What you need to do: Tally the lines below that contain "error" and reply with only the tally.
[Input data Boundary: Start]
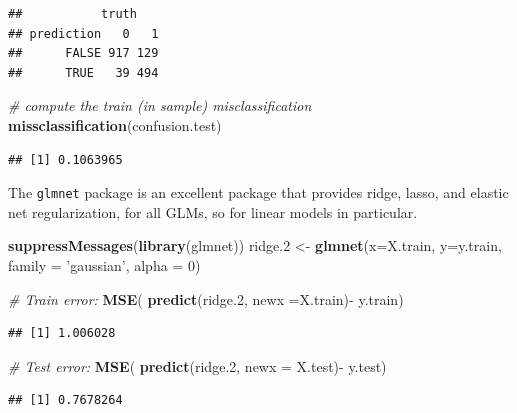 \documentclass[]{book}
\newenvironment{Shaded}{\begin{snugshade}}{\end{snugshade}}
\newcommand{\KeywordTok}[1]{\textcolor[rgb]{0.13,0.29,0.53}{\textbf{{#1}}}}
\newcommand{\DataTypeTok}[1]{\textcolor[rgb]{0.13,0.29,0.53}{{#1}}}
\newcommand{\DecValTok}[1]{\textcolor[rgb]{0.00,0.00,0.81}{{#1}}}
\newcommand{\FloatTok}[1]{\textcolor[rgb]{0.00,0.00,0.81}{{#1}}}
\newcommand{\StringTok}[1]{\textcolor[rgb]{0.31,0.60,0.02}{{#1}}}
\newcommand{\CommentTok}[1]{\textcolor[rgb]{0.56,0.35,0.01}{\textit{{#1}}}}
\newcommand{\NormalTok}[1]{{#1}}
\theoremstyle{definition}
\theoremstyle{definition}
\theoremstyle{remark}
\begin{document}
\begin{verbatim}
##           truth
## prediction   0   1
##      FALSE 917 129
##      TRUE   39 494
\end{verbatim}

\begin{Shaded}
\begin{Highlighting}[]
\CommentTok{# compute the train (in sample) misclassification}
\KeywordTok{missclassification}\NormalTok{(confusion.test)}
\end{Highlighting}
\end{Shaded}

\begin{verbatim}
## [1] 0.1063965
\end{verbatim}

The \texttt{glmnet} package is an excellent package that provides ridge,
lasso, and elastic net regularization, for all GLMs, so for linear
models in particular.

\begin{Shaded}
\begin{Highlighting}[]
\KeywordTok{suppressMessages}\NormalTok{(}\KeywordTok{library}\NormalTok{(glmnet))}
\NormalTok{ridge}\FloatTok{.2} \NormalTok{<-}\StringTok{ }\KeywordTok{glmnet}\NormalTok{(}\DataTypeTok{x=}\NormalTok{X.train, }\DataTypeTok{y=}\NormalTok{y.train, }\DataTypeTok{family =} \StringTok{'gaussian'}\NormalTok{, }\DataTypeTok{alpha =} \DecValTok{0}\NormalTok{)}

\CommentTok{# Train error:}
\KeywordTok{MSE}\NormalTok{( }\KeywordTok{predict}\NormalTok{(ridge}\FloatTok{.2}\NormalTok{, }\DataTypeTok{newx =}\NormalTok{X.train)-}\StringTok{ }\NormalTok{y.train)}
\end{Highlighting}
\end{Shaded}

\begin{verbatim}
## [1] 1.006028
\end{verbatim}

\begin{Shaded}
\begin{Highlighting}[]
\CommentTok{# Test error:}
\KeywordTok{MSE}\NormalTok{( }\KeywordTok{predict}\NormalTok{(ridge}\FloatTok{.2}\NormalTok{, }\DataTypeTok{newx =} \NormalTok{X.test)-}\StringTok{ }\NormalTok{y.test)}
\end{Highlighting}
\end{Shaded}

\begin{verbatim}
## [1] 0.7678264
\end{verbatim}
\end{document}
[Input data Boundary: End]
Written answer: 2